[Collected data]
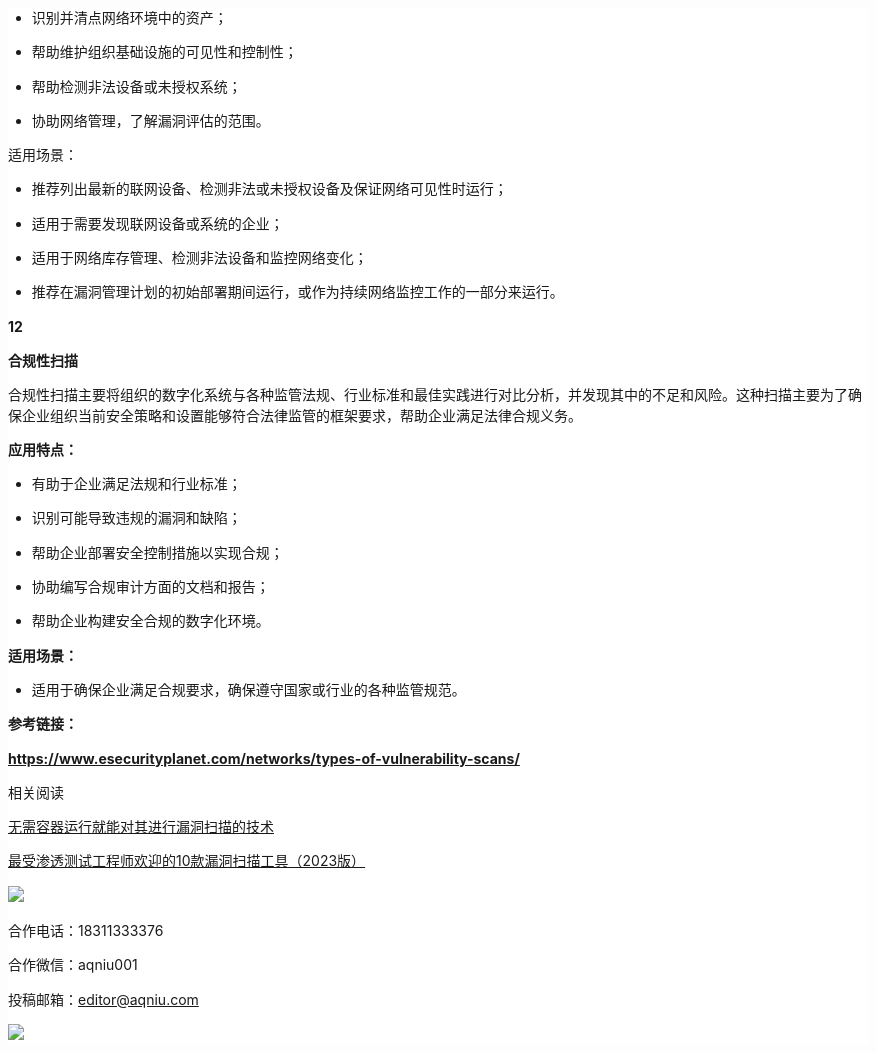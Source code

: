 - 识别并清点网络环境中的资产；  
  
- 帮助维护组织基础设施的可见性和控制性；  
  
- 帮助检测非法设备或未授权系统；  
  
- 协助网络管理，了解漏洞评估的范围。  
  
适用场景：  
- 推荐列出最新的联网设备、检测非法或未授权设备及保证网络可见性时运行；  
  
- 适用于需要发现联网设备或系统的企业；  
  
- 适用于网络库存管理、检测非法设备和监控网络变化；  
  
- 推荐在漏洞管理计划的初始部署期间运行，或作为持续网络监控工作的一部分来运行。  
  
  
  
**12**  
  
**合规性扫描**  
  
  
合规性扫描主要将组织的数字化系统与各种监管法规、行业标准和最佳实践进行对比分析，并发现其中的不足和风险。这种扫描主要为了确保企业组织当前安全策略和设置能够符合法律监管的框架要求，帮助企业满足法律合规义务。  
  
  
**应用特点：**  
- 有助于企业满足法规和行业标准；  
  
- 识别可能导致违规的漏洞和缺陷；  
  
- 帮助企业部署安全控制措施以实现合规；  
  
- 协助编写合规审计方面的文档和报告；  
  
- 帮助企业构建安全合规的数字化环境。  
  
**适用场景：**  
- 适用于确保企业满足合规要求，确保遵守国家或行业的各种监管规范。  
  
  
  
**参考链接：**  
  
  
**https://www.esecurityplanet.com/networks/types-of-vulnerability-scans/**  
  
  
相关阅读  
  
[无需容器运行就能对其进行漏洞扫描的技术](http://mp.weixin.qq.com/s?__biz=MjM5Njc3NjM4MA==&mid=2651072978&idx=3&sn=cb0816d00e322a1985cb3f9810ad69ba&chksm=bd1499018a6310173213ea3426c176cd2f7e8c07bb4d4fe617a577a9a364eadef698e67779c3&scene=21#wechat_redirect)  
  
  
[最受渗透测试工程师欢迎的10款漏洞扫描工具（2023版）](http://mp.weixin.qq.com/s?__biz=MjM5Njc3NjM4MA==&mid=2651124328&idx=1&sn=ae7137e7ad069bc850ebf98107f48131&chksm=bd1442bb8a63cbad29b5cb5ab83094b9ebcba585e429386103f43bed0dcb3efd3887f1f8b828&scene=21#wechat_redirect)  
  
  
  
![](https://mmbiz.qpic.cn/mmbiz_gif/kuIKKC9tNkAZYNibk7aDDd0hAkQGzOfLPfjXUPaypbuDrr5exabqWXmSOeZVUZtP6zqw9YGWib9xNQdvx1iaCicTUA/640?wx_fmt=gif&wxfrom=5&wx_lazy=1 "")  
  
  
合作电话：18311333376  
  
合作微信：aqniu001  
  
投稿邮箱：editor@aqniu.com  
  
  
![](https://mmbiz.qpic.cn/mmbiz_gif/kuIKKC9tNkAfZibz9TQ8KWj4voxxxNSGMAGiauAWicdDiaVl8fUJYtSgichibSzDUJvsic9HUfC38aPH9ia3sopypYW8ew/640?wx_fmt=gif&wxfrom=5&wx_lazy=1 "")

## About this exercise
Leave every image out and retype the entries above word for word.

## Output for this exercise
Source code

: - 识别并清点网络环境中的资产；  
  
- 帮助维护组织基础设施的可见性和控制性；  
  
- 帮助检测非法设备或未授权系统；  
  
- 协助网络管理，了解漏洞评估的范围。  
  
适用场景：  
- 推荐列出最新的联网设备、检测非法或未授权设备及保证网络可见性时运行；  
  
- 适用于需要发现联网设备或系统的企业；  
  
- 适用于网络库存管理、检测非法设备和监控网络变化；  
  
- 推荐在漏洞管理计划的初始部署期间运行，或作为持续网络监控工作的一部分来运行。  
  
  
  
**12**  
  
**合规性扫描**  
  
  
合规性扫描主要将组织的数字化系统与各种监管法规、行业标准和最佳实践进行对比分析，并发现其中的不足和风险。这种扫描主要为了确保企业组织当前安全策略和设置能够符合法律监管的框架要求，帮助企业满足法律合规义务。  
  
  
**应用特点：**  
- 有助于企业满足法规和行业标准；  
  
- 识别可能导致违规的漏洞和缺陷；  
  
- 帮助企业部署安全控制措施以实现合规；  
  
- 协助编写合规审计方面的文档和报告；  
  
- 帮助企业构建安全合规的数字化环境。  
  
**适用场景：**  
- 适用于确保企业满足合规要求，确保遵守国家或行业的各种监管规范。  
  
  
  
**参考链接：**  
  
  
**https://www.esecurityplanet.com/networks/types-of-vulnerability-scans/**  
  
  
相关阅读  
  
[无需容器运行就能对其进行漏洞扫描的技术](http://mp.weixin.qq.com/s?__biz=MjM5Njc3NjM4MA==&mid=2651072978&idx=3&sn=cb0816d00e322a1985cb3f9810ad69ba&chksm=bd1499018a6310173213ea3426c176cd2f7e8c07bb4d4fe617a577a9a364eadef698e67779c3&scene=21#wechat_redirect)  
  
  
[最受渗透测试工程师欢迎的10款漏洞扫描工具（2023版）](http://mp.weixin.qq.com/s?__biz=MjM5Njc3NjM4MA==&mid=2651124328&idx=1&sn=ae7137e7ad069bc850ebf98107f48131&chksm=bd1442bb8a63cbad29b5cb5ab83094b9ebcba585e429386103f43bed0dcb3efd3887f1f8b828&scene=21#wechat_redirect)  
  
  
  
![](https://mmbiz.qpic.cn/mmbiz_gif/kuIKKC9tNkAZYNibk7aDDd0hAkQGzOfLPfjXUPaypbuDrr5exabqWXmSOeZVUZtP6zqw9YGWib9xNQdvx1iaCicTUA/640?wx_fmt=gif&wxfrom=5&wx_lazy=1 "")  
  
  
合作电话：18311333376  
  
合作微信：aqniu001  
  
投稿邮箱：editor@aqniu.com  
  
  
![](https://mmbiz.qpic.cn/mmbiz_gif/kuIKKC9tNkAfZibz9TQ8KWj4voxxxNSGMAGiauAWicdDiaVl8fUJYtSgichibSzDUJvsic9HUfC38aPH9ia3sopypYW8ew/640?wx_fmt=gif&wxfrom=5&wx_lazy=1 "")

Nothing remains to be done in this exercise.